そのため、すぐに就職できない状態の場合には、失業給付を受けることが出来ません。
しかし、「すぐに就職できない」理由が下記に該当し、すぐに就職できない状態が30日以上続く場合には、受給期間の延長を申請することが出来ます。
直ぐに就職できない理由 |
①病気やケガによって、すぐに働くことができない方
②妊娠・出産・育児(3歳未満)によってすっぐに働くことが出来な方
③介護のためにすぐに働くことが出来ない方
④60歳以上の定年退職された方で、退職後に休養を希望される方
延長申請を行うことで、働くことが出来る状態になった時に、失業保険を受け取ることができるようになります。
ただし、受給期間の延長には期限があります。
・①~③の理由によって受給期間を延長する場合
本来の受給期間(1年)+最長3年
・④の理由に寄手受給期間を延長する場合
本来の受給期間(1年)+最長1年
3.受給期間延長のための手続き
受給期間延長はご自身が住んでいる地域のハローワーク(公共職業安定所)にて申請手続きを行います。
定年退職後の休養による受給期間延長のみ窓口での申請が必須となりますが、それ以外は郵送等による申請も可能です。
(1)申請に必要な書類
受給期間延長の申請には下記の書類が必要です。
申請に必要な書類 |
☑受給期間延長申請書(ハローワークでももらえます)
☑離職票-2(退職した会社で発行してもらえます)
☑延長理由の確認書類(診断書や母子手帳など)
☑印鑑
定年退職後の休養による受給期間延長の場合、延長理由の確認書類は必要ありません。
(2)受給期間延長申請の期間
受給期間延長申請は、引き続き30日以上職業に就くことが出来なくなった日の翌日から申請可能期間となります。

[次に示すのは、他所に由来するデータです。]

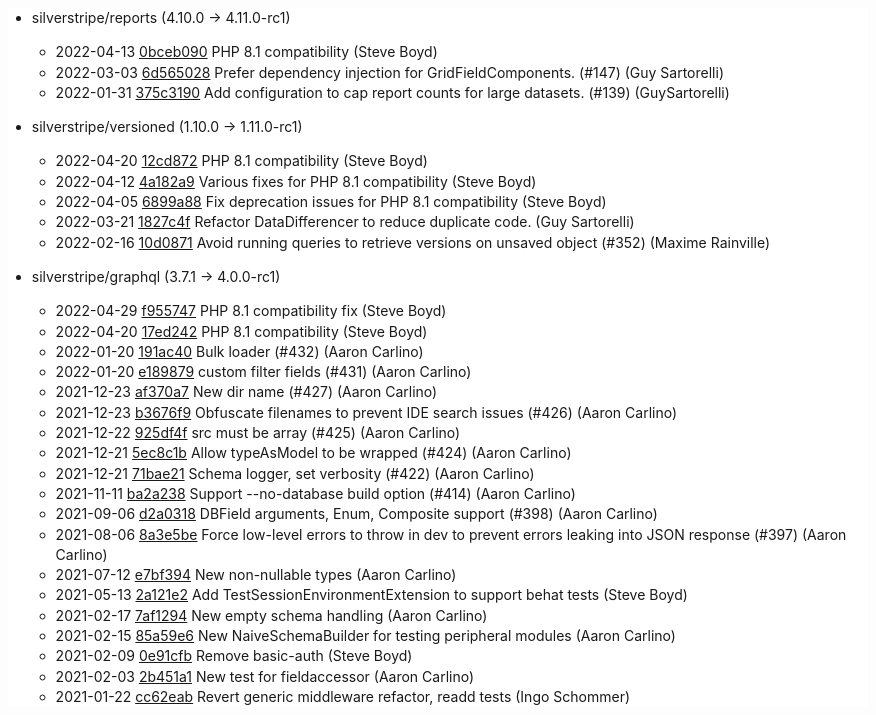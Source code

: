  * silverstripe/reports (4.10.0 -&gt; 4.11.0-rc1)
    * 2022-04-13 [0bceb090](https://github.com/silverstripe/silverstripe-reports/commit/0bceb0903c3d4437e9ead8d18ad63ccdea8562c4) PHP 8.1 compatibility (Steve Boyd)
    * 2022-03-03 [6d565028](https://github.com/silverstripe/silverstripe-reports/commit/6d565028c8f31c51bb4197fbbba3b438ab09421b) Prefer dependency injection for GridFieldComponents. (#147) (Guy Sartorelli)
    * 2022-01-31 [375c3190](https://github.com/silverstripe/silverstripe-reports/commit/375c31904f71b93e8d1d1e3d760ad02539621d44) Add configuration to cap report counts for large datasets. (#139) (GuySartorelli)

 * silverstripe/versioned (1.10.0 -&gt; 1.11.0-rc1)
    * 2022-04-20 [12cd872](https://github.com/silverstripe/silverstripe-versioned/commit/12cd87279d57c24df689bbb8d0f588ab4a0efd73) PHP 8.1 compatibility (Steve Boyd)
    * 2022-04-12 [4a182a9](https://github.com/silverstripe/silverstripe-versioned/commit/4a182a94244918ecbd04a941691f6fc15e80b77f) Various fixes for PHP 8.1 compatibility (Steve Boyd)
    * 2022-04-05 [6899a88](https://github.com/silverstripe/silverstripe-versioned/commit/6899a88fedf8b6c526179c7e0eeefa60b1a81886) Fix deprecation issues for PHP 8.1 compatibility (Steve Boyd)
    * 2022-03-21 [1827c4f](https://github.com/silverstripe/silverstripe-versioned/commit/1827c4f7a1819bc4802a9ee417f08e09c379abf1) Refactor DataDifferencer to reduce duplicate code. (Guy Sartorelli)
    * 2022-02-16 [10d0871](https://github.com/silverstripe/silverstripe-versioned/commit/10d087130626d51e589b11ec6bede24403efd76c) Avoid running queries to retrieve versions on unsaved object (#352) (Maxime Rainville)

 * silverstripe/graphql (3.7.1 -&gt; 4.0.0-rc1)
    * 2022-04-29 [f955747](https://github.com/silverstripe/silverstripe-graphql/commit/f95574705bdaebe23b6053bfac7942d6183b563d) PHP 8.1 compatibility fix (Steve Boyd)
    * 2022-04-20 [17ed242](https://github.com/silverstripe/silverstripe-graphql/commit/17ed2420cd72e549ce933eae48f18d8a09639d06) PHP 8.1 compatibility (Steve Boyd)
    * 2022-01-20 [191ac40](https://github.com/silverstripe/silverstripe-graphql/commit/191ac409fa15e91a0ce545dd835631cb620df872) Bulk loader (#432) (Aaron Carlino)
    * 2022-01-20 [e189879](https://github.com/silverstripe/silverstripe-graphql/commit/e189879f3f3643dece94b50db90a5c9737691636) custom filter fields (#431) (Aaron Carlino)
    * 2021-12-23 [af370a7](https://github.com/silverstripe/silverstripe-graphql/commit/af370a707f95c14b25adc6d02c0701a61236a6fb) New dir name (#427) (Aaron Carlino)
    * 2021-12-23 [b3676f9](https://github.com/silverstripe/silverstripe-graphql/commit/b3676f94aafa1725a269a81c8278577894621aac) Obfuscate filenames to prevent IDE search issues (#426) (Aaron Carlino)
    * 2021-12-22 [925df4f](https://github.com/silverstripe/silverstripe-graphql/commit/925df4fcffaa0bbab49e03240a1bd0fc24ece76e) src must be array (#425) (Aaron Carlino)
    * 2021-12-21 [5ec8c1b](https://github.com/silverstripe/silverstripe-graphql/commit/5ec8c1b30998355d12b0a30bd001727439a7e530) Allow typeAsModel to be wrapped (#424) (Aaron Carlino)
    * 2021-12-21 [71bae21](https://github.com/silverstripe/silverstripe-graphql/commit/71bae2143e399dfa4d8f486ff9c582a9bbd9c3bd) Schema logger, set verbosity (#422) (Aaron Carlino)
    * 2021-11-11 [ba2a238](https://github.com/silverstripe/silverstripe-graphql/commit/ba2a2383765f609dda5239bddf88dfb97be3249e) Support --no-database build option (#414) (Aaron Carlino)
    * 2021-09-06 [d2a0318](https://github.com/silverstripe/silverstripe-graphql/commit/d2a0318be7a28340b3b14310f40326ceebc45785) DBField arguments, Enum, Composite support (#398) (Aaron Carlino)
    * 2021-08-06 [8a3e5be](https://github.com/silverstripe/silverstripe-graphql/commit/8a3e5bead662fee267071ed0d1a18227ed910771) Force low-level errors to throw in dev to prevent errors leaking into JSON response (#397) (Aaron Carlino)
    * 2021-07-12 [e7bf394](https://github.com/silverstripe/silverstripe-graphql/commit/e7bf3942157dc973171d4f2a88d0d9c463c1605d) New non-nullable types (Aaron Carlino)
    * 2021-05-13 [2a121e2](https://github.com/silverstripe/silverstripe-graphql/commit/2a121e2b023983314e43ce03730aade37799fdda) Add TestSessionEnvironmentExtension to support behat tests (Steve Boyd)
    * 2021-02-17 [7af1294](https://github.com/silverstripe/silverstripe-graphql/commit/7af1294a5c6252d3c78ff93c02314b2b414093e5) New empty schema handling (Aaron Carlino)
    * 2021-02-15 [85a59e6](https://github.com/silverstripe/silverstripe-graphql/commit/85a59e6f8aa281d675c277090059dca7a57c3858) New NaiveSchemaBuilder for testing peripheral modules (Aaron Carlino)
    * 2021-02-09 [0e91cfb](https://github.com/silverstripe/silverstripe-graphql/commit/0e91cfb5339c80c9a8e4a8304a5e93b98617f25d) Remove basic-auth (Steve Boyd)
    * 2021-02-03 [2b451a1](https://github.com/silverstripe/silverstripe-graphql/commit/2b451a1183cda8f4c6d47231e1ac9036cc760efe) New test for fieldaccessor (Aaron Carlino)
    * 2021-01-22 [cc62eab](https://github.com/silverstripe/silverstripe-graphql/commit/cc62eab1b111ffd0ccd7cde4290355575849e0df) Revert generic middleware refactor, readd tests (Ingo Schommer)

以前は、この申請可能期間が1ヶ月間でしたが、平成29年4月1日から1ヶ月という期間の定めが無くなりました。それにより、受給期間の最後の日まで申請することが出来ます。
4.受給期間延長を解除するときの手続き
受給期間延長の理由が解消され、就職できる状態になったら受給期間延長の解除手続きを行います。
受給期間延長のする際に必要な書類 |
☑延長理由の確認書類
☑受給期間延長通知書
☑雇用保険被保険者証
☑離職票ー1
☑離職票ー2
☑本人確認書類
☑顔写真2枚(300㎜×250㎜)
☑印鑑
☑通帳等銀行口座が分かるもの
まとめ
会社を退職後、すぐに就職することが出来ない状態が30日以上続く場合には、ハローワーク(公共職業安定所)で、受給期間延長の手続きを行うことで、失業保険の給付期間を延長してもらうことが出来ます。
給付期間の延長をする場合、申請が遅くなってしまうと、所定給付日数分を受給することが出来なくなる可能性があります。手続きはなるべく早く行うようにしましょう。